Gian Carlo Menotti was born on July 7, 1911 in Cadegliano-Viconago, Italy, and died February 1, 2007 in Monte Carlo, Monaco. He was an Italian-American composer, librettist, director and playwright who is primarily known for his extraordinary output of 25 operas.

He referred to himself often as an American composer but he kept his Italian citizenship. He is to this day one of the most frequently performed opera composers of the 20th century, and his most popular and successful works were written in the 1940s and 1950s. His greatest influences were Giacomo Puccini and Modest Mussorgsky. Menotti rejected the atonality and aesthetic of the Second Viennese School, further developing the Verismo tradition of opera in the post World War II era.

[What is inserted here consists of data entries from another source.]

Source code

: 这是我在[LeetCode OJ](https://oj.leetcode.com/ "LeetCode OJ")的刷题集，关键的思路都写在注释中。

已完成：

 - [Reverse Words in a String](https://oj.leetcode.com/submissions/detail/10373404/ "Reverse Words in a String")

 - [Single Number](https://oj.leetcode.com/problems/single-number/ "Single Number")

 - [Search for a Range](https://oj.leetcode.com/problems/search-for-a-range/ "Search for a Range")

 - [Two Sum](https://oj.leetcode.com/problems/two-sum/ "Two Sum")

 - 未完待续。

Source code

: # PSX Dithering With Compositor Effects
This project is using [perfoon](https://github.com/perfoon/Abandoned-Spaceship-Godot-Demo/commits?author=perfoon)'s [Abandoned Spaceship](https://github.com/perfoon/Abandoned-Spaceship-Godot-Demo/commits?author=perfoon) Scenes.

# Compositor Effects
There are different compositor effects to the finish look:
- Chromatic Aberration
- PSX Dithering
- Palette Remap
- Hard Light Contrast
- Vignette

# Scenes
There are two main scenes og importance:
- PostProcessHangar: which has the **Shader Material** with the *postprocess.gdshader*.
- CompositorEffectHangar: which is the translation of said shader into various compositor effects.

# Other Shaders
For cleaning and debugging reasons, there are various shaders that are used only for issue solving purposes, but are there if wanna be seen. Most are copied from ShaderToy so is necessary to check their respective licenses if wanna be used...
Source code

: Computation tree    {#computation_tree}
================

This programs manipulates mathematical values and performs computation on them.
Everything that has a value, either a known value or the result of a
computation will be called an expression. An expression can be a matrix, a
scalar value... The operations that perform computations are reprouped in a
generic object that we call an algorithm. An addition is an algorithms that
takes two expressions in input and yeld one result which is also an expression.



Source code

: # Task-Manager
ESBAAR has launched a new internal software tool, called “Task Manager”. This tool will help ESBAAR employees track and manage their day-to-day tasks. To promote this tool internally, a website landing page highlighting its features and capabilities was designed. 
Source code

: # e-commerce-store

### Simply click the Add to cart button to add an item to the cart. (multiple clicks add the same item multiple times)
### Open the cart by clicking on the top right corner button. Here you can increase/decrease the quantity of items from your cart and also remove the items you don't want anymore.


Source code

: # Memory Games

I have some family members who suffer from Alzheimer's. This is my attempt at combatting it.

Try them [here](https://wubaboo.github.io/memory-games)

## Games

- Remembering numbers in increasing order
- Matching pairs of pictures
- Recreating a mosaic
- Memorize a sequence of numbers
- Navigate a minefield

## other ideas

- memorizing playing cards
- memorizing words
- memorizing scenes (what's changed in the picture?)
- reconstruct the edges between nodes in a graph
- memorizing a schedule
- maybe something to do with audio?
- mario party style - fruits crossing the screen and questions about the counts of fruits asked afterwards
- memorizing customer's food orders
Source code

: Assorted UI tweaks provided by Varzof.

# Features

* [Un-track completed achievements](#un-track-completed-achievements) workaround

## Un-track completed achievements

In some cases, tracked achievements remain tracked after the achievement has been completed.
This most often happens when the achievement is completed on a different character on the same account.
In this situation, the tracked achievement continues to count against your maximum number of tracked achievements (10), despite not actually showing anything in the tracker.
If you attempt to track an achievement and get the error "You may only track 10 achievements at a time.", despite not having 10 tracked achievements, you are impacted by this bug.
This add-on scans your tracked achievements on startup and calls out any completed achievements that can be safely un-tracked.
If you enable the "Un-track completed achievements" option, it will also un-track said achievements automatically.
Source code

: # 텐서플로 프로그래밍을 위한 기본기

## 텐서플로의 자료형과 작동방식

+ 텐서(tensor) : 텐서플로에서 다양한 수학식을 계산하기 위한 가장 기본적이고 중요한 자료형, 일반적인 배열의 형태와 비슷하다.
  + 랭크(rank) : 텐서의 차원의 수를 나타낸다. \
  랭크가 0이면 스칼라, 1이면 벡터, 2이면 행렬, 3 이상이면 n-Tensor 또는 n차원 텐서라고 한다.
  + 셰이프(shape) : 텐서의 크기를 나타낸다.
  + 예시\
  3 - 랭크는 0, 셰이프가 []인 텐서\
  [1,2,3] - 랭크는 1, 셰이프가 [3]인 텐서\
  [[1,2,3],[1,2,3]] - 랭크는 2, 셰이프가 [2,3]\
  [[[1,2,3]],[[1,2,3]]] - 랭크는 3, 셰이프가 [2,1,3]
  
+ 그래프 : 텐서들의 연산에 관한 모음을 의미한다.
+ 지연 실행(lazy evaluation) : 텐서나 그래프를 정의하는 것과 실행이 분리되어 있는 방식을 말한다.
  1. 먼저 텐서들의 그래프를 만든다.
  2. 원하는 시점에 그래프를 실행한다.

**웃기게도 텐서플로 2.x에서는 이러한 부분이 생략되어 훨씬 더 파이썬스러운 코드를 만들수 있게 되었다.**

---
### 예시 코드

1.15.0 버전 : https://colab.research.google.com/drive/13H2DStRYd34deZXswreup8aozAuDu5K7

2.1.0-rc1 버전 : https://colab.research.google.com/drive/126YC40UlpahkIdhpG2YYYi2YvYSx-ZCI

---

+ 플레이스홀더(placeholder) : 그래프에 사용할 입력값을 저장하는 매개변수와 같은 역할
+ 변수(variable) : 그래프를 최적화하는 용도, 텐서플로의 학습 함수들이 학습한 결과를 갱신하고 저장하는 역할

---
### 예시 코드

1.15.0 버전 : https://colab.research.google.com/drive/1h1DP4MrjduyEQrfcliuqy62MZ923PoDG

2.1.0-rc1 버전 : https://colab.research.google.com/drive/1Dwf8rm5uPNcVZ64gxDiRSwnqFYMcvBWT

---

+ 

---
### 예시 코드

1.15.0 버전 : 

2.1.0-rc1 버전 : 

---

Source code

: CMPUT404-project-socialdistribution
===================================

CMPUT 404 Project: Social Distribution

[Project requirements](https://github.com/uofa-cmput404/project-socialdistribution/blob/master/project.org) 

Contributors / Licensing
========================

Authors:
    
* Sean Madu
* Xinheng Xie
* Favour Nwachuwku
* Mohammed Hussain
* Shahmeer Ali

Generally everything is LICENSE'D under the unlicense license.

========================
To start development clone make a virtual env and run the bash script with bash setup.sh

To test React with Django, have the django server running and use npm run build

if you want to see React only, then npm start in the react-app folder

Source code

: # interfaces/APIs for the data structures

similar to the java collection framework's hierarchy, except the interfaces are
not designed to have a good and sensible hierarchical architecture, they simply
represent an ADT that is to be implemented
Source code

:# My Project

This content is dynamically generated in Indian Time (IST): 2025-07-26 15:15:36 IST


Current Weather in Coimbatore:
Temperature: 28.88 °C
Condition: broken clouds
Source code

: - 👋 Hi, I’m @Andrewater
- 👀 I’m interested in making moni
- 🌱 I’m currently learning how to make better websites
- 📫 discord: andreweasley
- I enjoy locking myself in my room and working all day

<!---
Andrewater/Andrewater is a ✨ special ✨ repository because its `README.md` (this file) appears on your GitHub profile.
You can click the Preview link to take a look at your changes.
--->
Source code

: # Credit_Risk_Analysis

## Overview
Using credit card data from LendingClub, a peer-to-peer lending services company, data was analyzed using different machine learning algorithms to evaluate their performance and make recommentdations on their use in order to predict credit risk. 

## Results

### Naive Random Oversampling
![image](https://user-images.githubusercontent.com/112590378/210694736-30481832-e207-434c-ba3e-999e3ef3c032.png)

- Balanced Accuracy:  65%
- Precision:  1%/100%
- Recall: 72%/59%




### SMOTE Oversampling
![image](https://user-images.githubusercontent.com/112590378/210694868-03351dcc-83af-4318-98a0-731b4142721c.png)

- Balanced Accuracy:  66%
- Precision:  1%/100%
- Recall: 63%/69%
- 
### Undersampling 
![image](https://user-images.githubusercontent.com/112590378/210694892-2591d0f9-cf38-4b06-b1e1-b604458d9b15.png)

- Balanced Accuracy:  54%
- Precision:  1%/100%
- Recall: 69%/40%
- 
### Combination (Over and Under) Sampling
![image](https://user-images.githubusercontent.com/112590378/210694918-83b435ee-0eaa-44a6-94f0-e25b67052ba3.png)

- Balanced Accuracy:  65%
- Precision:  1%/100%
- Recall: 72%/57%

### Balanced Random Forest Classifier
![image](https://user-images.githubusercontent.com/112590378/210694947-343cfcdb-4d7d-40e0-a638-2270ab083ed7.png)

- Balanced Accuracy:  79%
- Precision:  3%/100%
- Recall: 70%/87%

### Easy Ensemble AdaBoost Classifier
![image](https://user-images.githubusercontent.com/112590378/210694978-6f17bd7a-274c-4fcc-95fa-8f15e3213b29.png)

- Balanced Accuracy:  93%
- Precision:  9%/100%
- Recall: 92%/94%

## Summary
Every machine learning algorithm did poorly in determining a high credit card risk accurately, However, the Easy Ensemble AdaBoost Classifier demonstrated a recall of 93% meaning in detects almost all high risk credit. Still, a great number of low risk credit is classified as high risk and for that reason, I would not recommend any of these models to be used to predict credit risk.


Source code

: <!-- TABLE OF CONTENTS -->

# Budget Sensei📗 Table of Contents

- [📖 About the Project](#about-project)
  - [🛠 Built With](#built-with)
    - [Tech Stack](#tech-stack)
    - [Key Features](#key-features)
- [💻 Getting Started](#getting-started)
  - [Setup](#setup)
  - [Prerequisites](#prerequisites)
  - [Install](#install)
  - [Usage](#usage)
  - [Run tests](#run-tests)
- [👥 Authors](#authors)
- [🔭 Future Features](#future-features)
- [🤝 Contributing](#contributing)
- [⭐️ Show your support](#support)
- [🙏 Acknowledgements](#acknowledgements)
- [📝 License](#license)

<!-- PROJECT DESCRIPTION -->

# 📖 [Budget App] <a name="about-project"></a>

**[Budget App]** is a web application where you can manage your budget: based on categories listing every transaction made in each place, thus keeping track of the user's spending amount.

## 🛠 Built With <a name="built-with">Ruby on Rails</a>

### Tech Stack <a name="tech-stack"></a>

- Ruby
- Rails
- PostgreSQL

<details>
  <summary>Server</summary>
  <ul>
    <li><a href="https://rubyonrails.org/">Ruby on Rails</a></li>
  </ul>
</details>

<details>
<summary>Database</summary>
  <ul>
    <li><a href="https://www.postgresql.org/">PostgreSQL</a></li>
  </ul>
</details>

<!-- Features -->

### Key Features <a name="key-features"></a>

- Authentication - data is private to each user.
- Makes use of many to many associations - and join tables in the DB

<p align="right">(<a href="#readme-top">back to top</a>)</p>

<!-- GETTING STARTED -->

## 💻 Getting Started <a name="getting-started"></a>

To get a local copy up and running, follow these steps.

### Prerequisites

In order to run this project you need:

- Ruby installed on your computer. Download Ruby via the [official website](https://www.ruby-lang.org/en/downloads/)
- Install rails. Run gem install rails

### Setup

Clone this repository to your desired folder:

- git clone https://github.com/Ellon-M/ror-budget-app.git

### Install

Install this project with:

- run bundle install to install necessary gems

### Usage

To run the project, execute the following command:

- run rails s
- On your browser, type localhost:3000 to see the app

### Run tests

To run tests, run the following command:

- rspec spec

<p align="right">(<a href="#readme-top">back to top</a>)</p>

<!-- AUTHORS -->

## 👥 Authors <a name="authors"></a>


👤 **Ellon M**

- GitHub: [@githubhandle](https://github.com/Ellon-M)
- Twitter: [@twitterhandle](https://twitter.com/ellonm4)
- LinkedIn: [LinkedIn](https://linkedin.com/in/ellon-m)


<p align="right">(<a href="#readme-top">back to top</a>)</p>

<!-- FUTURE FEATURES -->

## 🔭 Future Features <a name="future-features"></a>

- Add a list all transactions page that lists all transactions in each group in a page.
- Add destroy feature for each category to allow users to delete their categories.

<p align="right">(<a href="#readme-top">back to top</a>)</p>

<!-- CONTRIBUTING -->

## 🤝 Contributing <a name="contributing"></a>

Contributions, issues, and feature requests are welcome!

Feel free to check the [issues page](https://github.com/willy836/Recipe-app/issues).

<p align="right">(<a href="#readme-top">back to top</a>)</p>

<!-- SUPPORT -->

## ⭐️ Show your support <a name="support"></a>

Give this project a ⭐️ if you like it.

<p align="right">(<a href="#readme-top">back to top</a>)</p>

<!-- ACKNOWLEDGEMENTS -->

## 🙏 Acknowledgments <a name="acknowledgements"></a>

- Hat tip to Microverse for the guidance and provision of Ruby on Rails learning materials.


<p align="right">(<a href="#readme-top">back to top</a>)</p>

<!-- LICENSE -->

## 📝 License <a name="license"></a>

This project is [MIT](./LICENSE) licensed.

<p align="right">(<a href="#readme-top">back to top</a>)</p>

His music is characterized by its expressive lyricism which carefully sets language to natural rhythms in order to highlight textual meaning and dramatic content. Like Wagner, Menotti wrote the libretto of all his operas. He wrote the classic Christmas opera Amahl and the Night Visitors along with over two dozen other operas with the distinct intention to appeal to popular taste. Many of his operas enjoyed successful runs on Broadway including two Pulitzer Prize winning works The Consul and The Saint of Bleecker Street. While all of his works used English language libretto, three of his operas also had an Italian language libretto penned by the composer. They are Amelia Goes to the Ball, The Island God, and The Last Savage.

Not only a prolific opera composer, Menotti wrote the music for several ballets and numerous choral works, chamber music, orchestral music of varying kinds–including a symphony–and stage plays.

Menotti taught music composition on the faculty of the prestigious Curtis Institute of music from 1948 to 1955. He also served as the Artistic Director of the Teatro dell’Opera di Roma from 1992 to 1994 and directed operas regularly for respected organizations such as the Salzburg Festival and the Vienna State Opera. One of Menotti’s greatest personal triumphs was The Festival of Two Worlds, which he first created in Spoleto, Italy in 1958. A festival devoted to celebrating and encouraging the cultural collaboration between Europe and America, it was to become one of the most successful ventures of its kind. In 1977 it finally embraced fully and literally its name by getting an American counterpart in Charleston, South Carolina. Menotti led the Spoleto Festival USA until 1993 when he took the helm of the Rome Opera. The Spoleto Festival is to this day one of the most significant festivals of its kind.

In the 1970’s, Menotti moved to Scotland where he continued to live on his estate of Yester House with his adopted son, daughter-in-law, and grandchildren until his passing in 2007.